WEST HARTFORD (AP) — U.S. Sen. Richard Blumenthal visited an animal control facility in Connecticut Monday to push for a bill to prevent animal cruelty.

The Connecticut Democrat went to the West Hartford Animal Control facility to talk about the Prevent Animal Torture and Cruelty, or PACT, Act.

Blumenthal said he and Republican Sen. Pat Toomey of Pennsylvania want to outlaw a form of animal abuse known as "crushing," where people maim and torture animals.

"Our bipartisan bill banning the inhumane practice of animal crushing makes clear once and for all that there is no place in a civilized society for the maiming and torturing of animals," Blumenthal said in a statement.

Congress took steps to ban the sale of videos depicting this abuse, but didn't make the underlying act a federal crime, Blumenthal said. And while the PACT Act passed the Senate in 2017, it stalled in the House, he added.

If it becomes law, people found guilty of torturing animals would face felony charges, fines and up to seven years in prison.

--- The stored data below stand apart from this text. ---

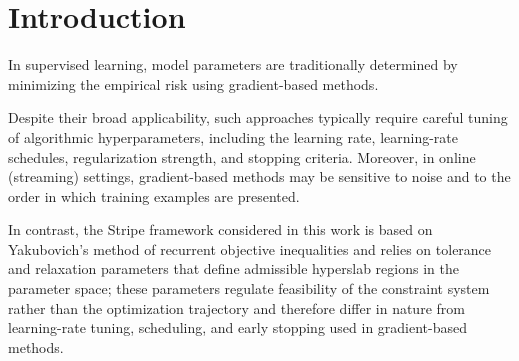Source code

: \documentclass[a4paper,fleqn]{cas-sc}
\newtheorem{theorem}{Theorem}
\newtheorem{lemma}[theorem]{Lemma}
\begin{document}




\section{Introduction}
\label{sec:intro}


In supervised learning, model parameters are traditionally determined by minimizing
the empirical risk using gradient-based methods.

Despite their broad applicability, such approaches typically require careful tuning of algorithmic hyperparameters, including the learning rate, learning-rate schedules, regularization strength, and stopping criteria.
Moreover, in online (streaming) settings, gradient-based methods may be sensitive
to noise and to the order in which training examples are presented.

In contrast, the Stripe framework considered in this work is based on Yakubovich’s method of recurrent objective inequalities and relies on tolerance and relaxation parameters that define admissible hyperslab regions in the parameter space; these parameters regulate feasibility of the constraint system rather than the optimization trajectory and therefore differ in nature from learning-rate tuning, scheduling, and early stopping used in gradient-based methods.
\end{document}
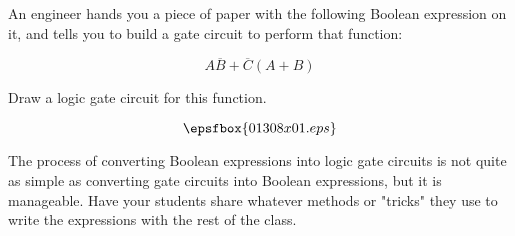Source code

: 

An engineer hands you a piece of paper with the following Boolean expression on it, and tells you to build a gate circuit to perform that function:

$$A\overline{B} + \overline{C}(A + B)$$

Draw a logic gate circuit for this function.







$$\epsfbox{01308x01.eps}$$







The process of converting Boolean expressions into logic gate circuits is not quite as simple as converting gate circuits into Boolean expressions, but it is manageable.  Have your students share whatever methods or "tricks" they use to write the expressions with the rest of the class.




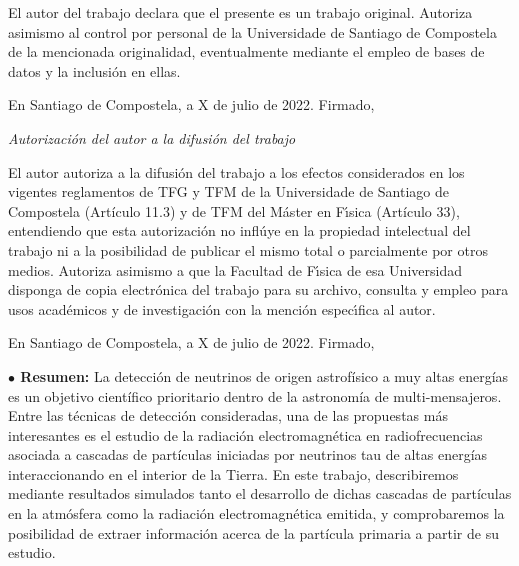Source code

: \documentclass[12 pt, a4paper]{article} %
\numberwithin{equation}{section}
\numberwithin{figure}{section}
\numberwithin{table}{section}
\begin{document}
	El autor del trabajo declara que el presente es un trabajo original. Autoriza asimismo al control por personal de la Universidade de Santiago de Compostela de la mencionada originalidad, eventualmente mediante el empleo de bases de datos y la inclusi\'on en ellas.
	
	En Santiago de Compostela, a X de julio de 2022. Firmado,\vspace{3cm}
	
	
	{\sl Autorizaci\'on del autor a la difusi\'on del trabajo}
	
	 El autor autoriza a la difusi\'on del trabajo a los efectos considerados en los vigentes reglamentos de TFG y TFM de la Universidade de Santiago de Compostela (Artículo 11.3) y de TFM del M\'aster en F\'{\i}sica (Artículo 33), entendiendo que esta autorizaci\'on no infl\'uye en la propiedad intelectual del trabajo ni a la posibilidad de publicar el mismo total o parcialmente por otros medios. Autoriza asimismo a que la Facultad de F\'{\i}sica de esa Universidad disponga de copia electr\'onica del trabajo para su archivo, consulta y empleo para usos acad\'emicos y de investigaci\'on con la menci\'on espec\'{\i}fica al autor. 
	
	En Santiago de Compostela, a X de julio de 2022. Firmado,\
	
	\thispagestyle{empty}
	\pagebreak

	\thispagestyle{empty} %
	\pagebreak
	
		\begin{flushleft}  {\bf $\bullet$ Resumen:\;\;}
		La detección de neutrinos de origen astrofísico a muy altas energías es un objetivo científico prioritario dentro de la astronomía de multi-mensajeros. Entre las técnicas de detección consideradas, una de las propuestas más interesantes es el estudio de la radiación electromagnética en radiofrecuencias asociada a cascadas de partículas iniciadas por neutrinos tau de altas energías interaccionando en el interior de la Tierra. En este trabajo, describiremos mediante resultados simulados tanto el desarrollo de dichas cascadas de partículas en la atmósfera como la radiación electromagnética emitida, y comprobaremos la posibilidad de extraer información acerca de la partícula primaria a partir de su estudio.
	\end{flushleft}\mbox{}
\end{document}

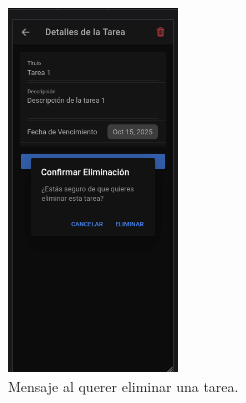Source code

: \documentclass{article}
\begin{document}
\begin{figure}[htbp]
\centering
\includegraphics[width=0.4\textwidth]{captura_eliminar.png}
\caption{Mensaje al querer eliminar una tarea.}
\end{figure}
\end{document}
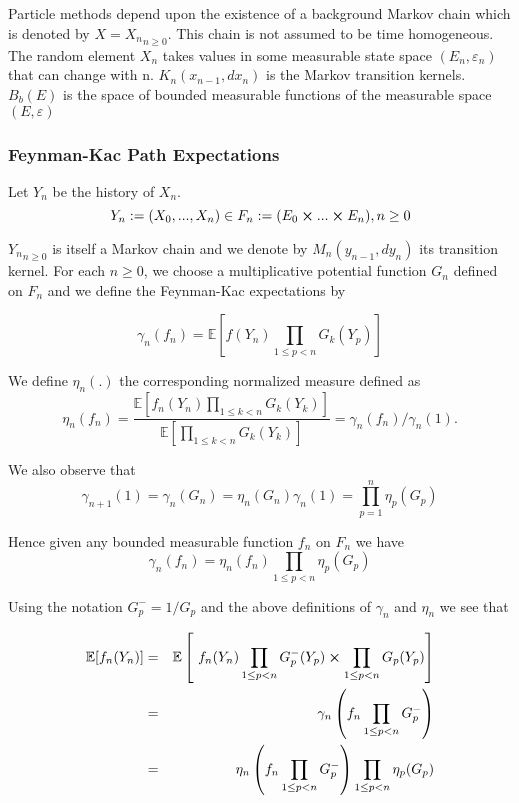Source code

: Particle methods depend upon the existence of a background Markov chain which is denoted by $X = {X_n}_{n\geq 0}$. This chain is not assumed to be time homogeneous. The random element $X_n$ takes values in some measurable state space $(E_n, \varepsilon_n)$ that can change with n. $K_n(x_{n-1}, dx_n)$ is the Markov transition kernels. $B_b(E)$ is the space of bounded measurable functions of the measurable space $(E,\varepsilon)$

\subsubsection{Feynman-Kac Path Expectations}
Let $Y_n$ be the history of $X_n$.
$$Y_n := (X_0,...,X_n) \in F_n := (E_0 \cross ... \cross E_n), n \geq 0$$

${Y_n}_{n\geq 0}$ is itself a Markov chain and we denote by $M_n(y_{n-1},dy_n)$ its transition kernel. For each $n \geq 0$, we choose a multiplicative potential function $G_n$ defined on $F_n$ and we define the Feynman-Kac expectations by

\begin{equation}
	\gamma_n(f_n) = \mathbb{E} \left[ f(Y_n) \prod_{1\leq p<n} G_k(Y_p)\right]
\end{equation}

We define $\eta_n(.)$ the corresponding normalized measure defined as
\begin{equation}
	\eta_n(f_n) = \frac{\mathbb{E}\left[ f_n(Y_n)\prod_{1\leq k<n}G_k(Y_k) \right]}{\mathbb{E}\left[\prod_{1\leq k<n}G_k(Y_k) \right]} = \gamma_n(f_n)/\gamma_n(1).
\end{equation}

We also observe that
$$\gamma_{n+1}(1) = \gamma_n(G_n) = \eta_n(G_n)\gamma_n(1) = \prod_{p=1}^{n}\eta_p(G_p)$$ 

Hence given any bounded measurable function $f_n$ on $F_n$ we have
$$\gamma_n(f_n) = \eta_n(f_n) \prod_{1\leq p<n}\eta_p(G_p)$$

Using the notation $G_p^- = 1/G_p$ and the above definitions of $\gamma_n$ and $\eta_n$ we see that

\begin{eqnarray}
	\mathbb{E}[f_n(Y_n)] & = & \mathbb{E}\left[\ f_n(Y_n) \prod_{1\leq p < n} G_p^-(Y_p) \cross \prod_{1\leq p < n} G_p(Y_p) \right]\\
	& = & \gamma_n\left(  f_n \prod_{1\leq p < n} G_p^- \right)\\
	& = & \eta_n\left(  f_n \prod_{1\leq p < n} G_p^- \right) \prod_{1\leq p < n} \eta_p(G_p)
\end{eqnarray}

"I call on my colleagues to join me in ending this horrific practice once and for all," Toomey said in a statement. "Let's get it passed in both chambers and send it to the president for his signature."

Representatives from the Humane Society joined Blumenthal in West Hartford. The Humane Society of the United States, National Sheriffs' Association, Fraternal Order of Police and the Association of Prosecuting Attorneys support the bill, according to Blumenthal's office.